(TASK INPUTS)

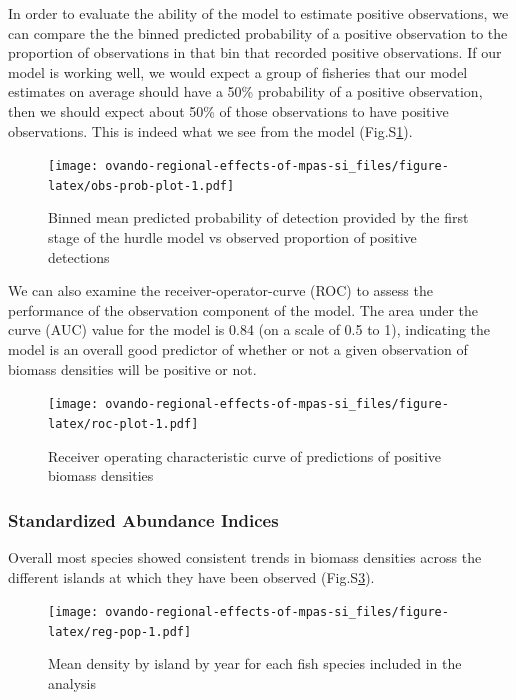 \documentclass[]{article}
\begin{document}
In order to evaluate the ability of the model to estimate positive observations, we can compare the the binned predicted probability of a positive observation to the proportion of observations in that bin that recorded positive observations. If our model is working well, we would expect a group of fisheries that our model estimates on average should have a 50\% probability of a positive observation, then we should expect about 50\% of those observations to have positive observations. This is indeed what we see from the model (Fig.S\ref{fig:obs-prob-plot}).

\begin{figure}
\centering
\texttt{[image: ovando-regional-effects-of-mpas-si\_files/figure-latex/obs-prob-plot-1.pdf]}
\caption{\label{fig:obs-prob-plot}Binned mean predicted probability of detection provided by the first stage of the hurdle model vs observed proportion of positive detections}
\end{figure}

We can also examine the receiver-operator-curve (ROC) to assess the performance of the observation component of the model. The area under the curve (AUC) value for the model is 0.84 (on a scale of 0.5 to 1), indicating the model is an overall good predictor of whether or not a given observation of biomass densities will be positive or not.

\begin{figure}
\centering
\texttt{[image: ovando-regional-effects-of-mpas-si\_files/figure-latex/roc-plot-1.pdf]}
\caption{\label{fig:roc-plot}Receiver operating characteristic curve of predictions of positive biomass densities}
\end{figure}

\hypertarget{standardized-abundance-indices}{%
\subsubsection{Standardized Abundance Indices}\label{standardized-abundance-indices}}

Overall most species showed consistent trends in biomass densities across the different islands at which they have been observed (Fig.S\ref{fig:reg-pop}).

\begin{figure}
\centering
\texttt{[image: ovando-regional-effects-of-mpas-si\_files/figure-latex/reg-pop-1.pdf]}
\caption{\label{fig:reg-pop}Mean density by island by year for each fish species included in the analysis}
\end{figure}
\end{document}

(End TASK INPUTS)

**PROMPT**
Will you set down the records word for word while leaving out every picture?

**WRITTEN SOLUTION**
 \documentclass[]{article}
\begin{document}
In order to evaluate the ability of the model to estimate positive observations, we can compare the the binned predicted probability of a positive observation to the proportion of observations in that bin that recorded positive observations. If our model is working well, we would expect a group of fisheries that our model estimates on average should have a 50\% probability of a positive observation, then we should expect about 50\% of those observations to have positive observations. This is indeed what we see from the model (Fig.S\ref{fig:obs-prob-plot}).

\begin{figure}
\centering
\texttt{[image: ovando-regional-effects-of-mpas-si\_files/figure-latex/obs-prob-plot-1.pdf]}
\caption{\label{fig:obs-prob-plot}Binned mean predicted probability of detection provided by the first stage of the hurdle model vs observed proportion of positive detections}
\end{figure}

We can also examine the receiver-operator-curve (ROC) to assess the performance of the observation component of the model. The area under the curve (AUC) value for the model is 0.84 (on a scale of 0.5 to 1), indicating the model is an overall good predictor of whether or not a given observation of biomass densities will be positive or not.

\begin{figure}
\centering
\texttt{[image: ovando-regional-effects-of-mpas-si\_files/figure-latex/roc-plot-1.pdf]}
\caption{\label{fig:roc-plot}Receiver operating characteristic curve of predictions of positive biomass densities}
\end{figure}

\hypertarget{standardized-abundance-indices}{%
\subsubsection{Standardized Abundance Indices}\label{standardized-abundance-indices}}

Overall most species showed consistent trends in biomass densities across the different islands at which they have been observed (Fig.S\ref{fig:reg-pop}).

\begin{figure}
\centering
\texttt{[image: ovando-regional-effects-of-mpas-si\_files/figure-latex/reg-pop-1.pdf]}
\caption{\label{fig:reg-pop}Mean density by island by year for each fish species included in the analysis}
\end{figure}
\end{document}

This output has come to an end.